Your task »
From the first line of the data through the line containing "Choose Interserver for", transcribe each line exactly. Pictures do not belong in the copy.

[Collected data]
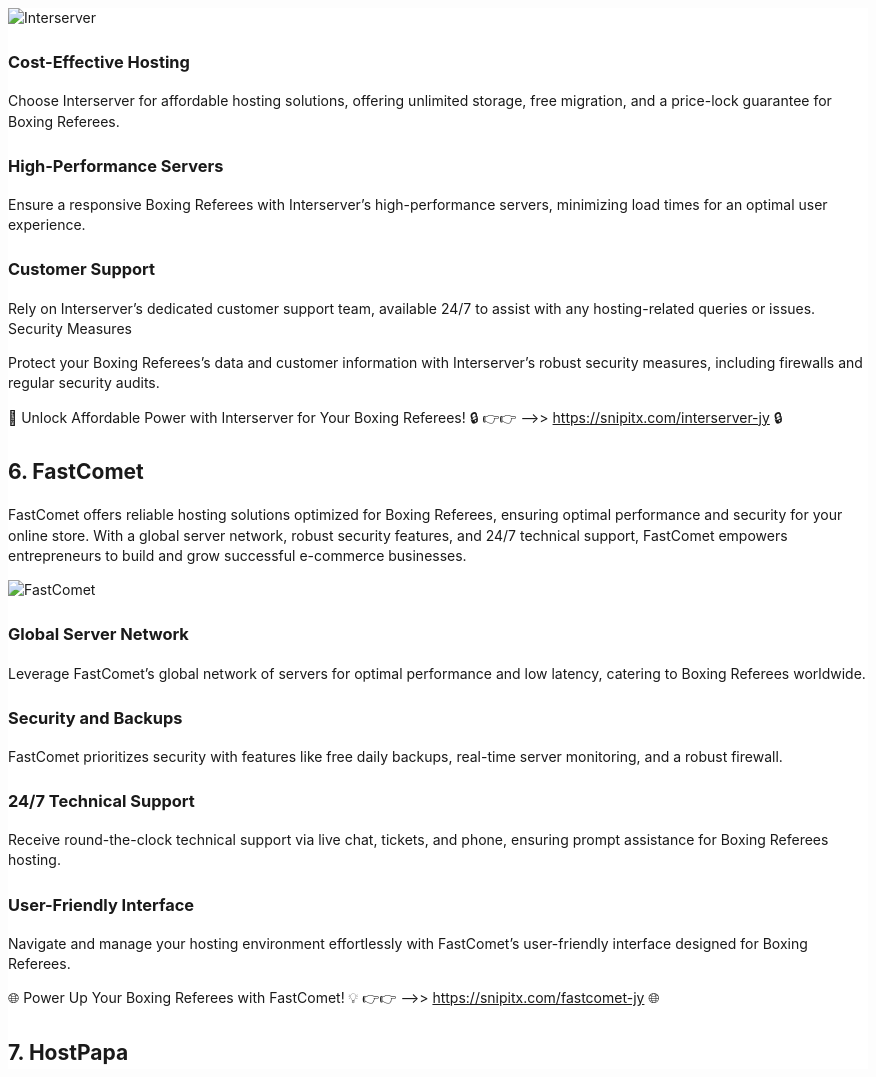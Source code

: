 ![Interserver](https://i.imgur.com/OM5dOEW.jpeg "Interserver Hosting")

### Cost-Effective Hosting
Choose Interserver for affordable hosting solutions, offering unlimited storage, free migration, and a price-lock guarantee for Boxing Referees.

### High-Performance Servers
Ensure a responsive Boxing Referees with Interserver’s high-performance servers, minimizing load times for an optimal user experience.

### Customer Support
Rely on Interserver’s dedicated customer support team, available 24/7 to assist with any hosting-related queries or issues.
Security Measures

Protect your Boxing Referees’s data and customer information with Interserver’s robust security measures, including firewalls and regular security audits.

💸 Unlock Affordable Power with Interserver for Your Boxing Referees! 🔒
👉👉 -->> https://snipitx.com/interserver-jy 🔒

## 6. FastComet

FastComet offers reliable hosting solutions optimized for Boxing Referees, ensuring optimal performance and security for your online store. With a global server network, robust security features, and 24/7 technical support, FastComet empowers entrepreneurs to build and grow successful e-commerce businesses.

![FastComet](https://i.imgur.com/7qgXuWp.png "FastComet Hosting")

### Global Server Network
Leverage FastComet’s global network of servers for optimal performance and low latency, catering to Boxing Referees worldwide.

### Security and Backups
FastComet prioritizes security with features like free daily backups, real-time server monitoring, and a robust firewall.

### 24/7 Technical Support
Receive round-the-clock technical support via live chat, tickets, and phone, ensuring prompt assistance for Boxing Referees hosting.

### User-Friendly Interface
Navigate and manage your hosting environment effortlessly with FastComet’s user-friendly interface designed for Boxing Referees.

🌐 Power Up Your Boxing Referees with FastComet! 💡
👉👉 -->> https://snipitx.com/fastcomet-jy 🌐

## 7. HostPapa
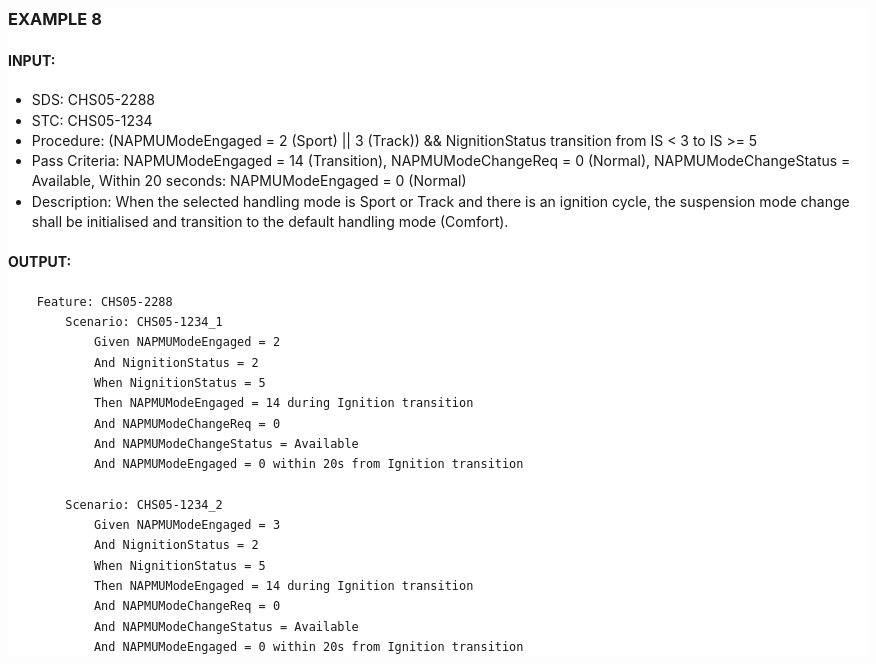 ### EXAMPLE 8
#### INPUT:
- SDS: CHS05-2288
- STC: CHS05-1234 
- Procedure: (NAPMUModeEngaged = 2 (Sport) || 3 (Track)) && NignitionStatus transition from IS < 3 to IS >= 5
- Pass Criteria: NAPMUModeEngaged = 14 (Transition), NAPMUModeChangeReq = 0 (Normal), NAPMUModeChangeStatus = Available, Within 20 seconds: NAPMUModeEngaged = 0 (Normal)
- Description: When the selected handling mode is Sport or Track and there is an ignition cycle, the suspension mode change shall be initialised and transition to the default handling mode (Comfort).
#### OUTPUT:
```
    Feature: CHS05-2288
        Scenario: CHS05-1234_1
            Given NAPMUModeEngaged = 2
            And NignitionStatus = 2
            When NignitionStatus = 5
            Then NAPMUModeEngaged = 14 during Ignition transition
            And NAPMUModeChangeReq = 0
            And NAPMUModeChangeStatus = Available
            And NAPMUModeEngaged = 0 within 20s from Ignition transition

        Scenario: CHS05-1234_2
            Given NAPMUModeEngaged = 3
            And NignitionStatus = 2
            When NignitionStatus = 5
            Then NAPMUModeEngaged = 14 during Ignition transition
            And NAPMUModeChangeReq = 0
            And NAPMUModeChangeStatus = Available
            And NAPMUModeEngaged = 0 within 20s from Ignition transition
```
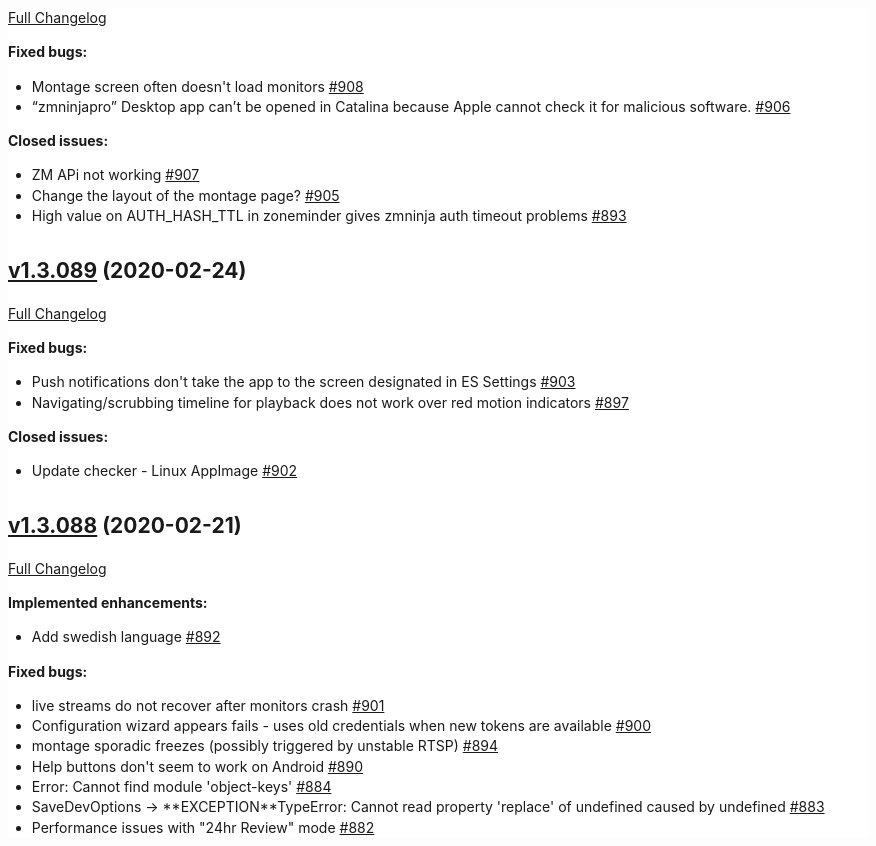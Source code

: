 [Full Changelog](https://github.com/ZoneMinder/zmNinja/compare/v1.3.089...v1.3.091)

**Fixed bugs:**

- Montage screen often doesn't load monitors [\#908](https://github.com/ZoneMinder/zmNinja/issues/908)
- “zmninjapro” Desktop app can’t be opened in Catalina because Apple cannot check it for malicious software. [\#906](https://github.com/ZoneMinder/zmNinja/issues/906)

**Closed issues:**

- ZM APi not working [\#907](https://github.com/ZoneMinder/zmNinja/issues/907)
- Change the layout of the montage page? [\#905](https://github.com/ZoneMinder/zmNinja/issues/905)
- High value on AUTH\_HASH\_TTL in zoneminder gives zmninja auth timeout problems [\#893](https://github.com/ZoneMinder/zmNinja/issues/893)

## [v1.3.089](https://github.com/ZoneMinder/zmNinja/tree/v1.3.089) (2020-02-24)

[Full Changelog](https://github.com/ZoneMinder/zmNinja/compare/v1.3.088...v1.3.089)

**Fixed bugs:**

- Push notifications don't take the app to the screen designated in ES Settings [\#903](https://github.com/ZoneMinder/zmNinja/issues/903)
- Navigating/scrubbing timeline for playback does not work over red motion indicators [\#897](https://github.com/ZoneMinder/zmNinja/issues/897)

**Closed issues:**

- Update checker - Linux AppImage [\#902](https://github.com/ZoneMinder/zmNinja/issues/902)

## [v1.3.088](https://github.com/ZoneMinder/zmNinja/tree/v1.3.088) (2020-02-21)

[Full Changelog](https://github.com/ZoneMinder/zmNinja/compare/v1.3.085...v1.3.088)

**Implemented enhancements:**

- Add swedish language [\#892](https://github.com/ZoneMinder/zmNinja/issues/892)

**Fixed bugs:**

- live streams do not recover after monitors crash [\#901](https://github.com/ZoneMinder/zmNinja/issues/901)
- Configuration wizard appears fails - uses old credentials when new tokens are available [\#900](https://github.com/ZoneMinder/zmNinja/issues/900)
- montage sporadic freezes \(possibly triggered by unstable RTSP\) [\#894](https://github.com/ZoneMinder/zmNinja/issues/894)
- Help buttons don't seem to work on Android [\#890](https://github.com/ZoneMinder/zmNinja/issues/890)
- Error: Cannot find module 'object-keys' [\#884](https://github.com/ZoneMinder/zmNinja/issues/884)
- SaveDevOptions -\> \*\*EXCEPTION\*\*TypeError: Cannot read property 'replace' of undefined caused by undefined [\#883](https://github.com/ZoneMinder/zmNinja/issues/883)
- Performance issues with "24hr Review" mode [\#882](https://github.com/ZoneMinder/zmNinja/issues/882)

Task solution »
Source code

: ![Interserver](https://i.imgur.com/OM5dOEW.jpeg "Interserver Hosting")

### Cost-Effective Hosting
Choose Interserver for affordable hosting solutions, offering unlimited storage, free migration, and a price-lock guarantee for Boxing Referees.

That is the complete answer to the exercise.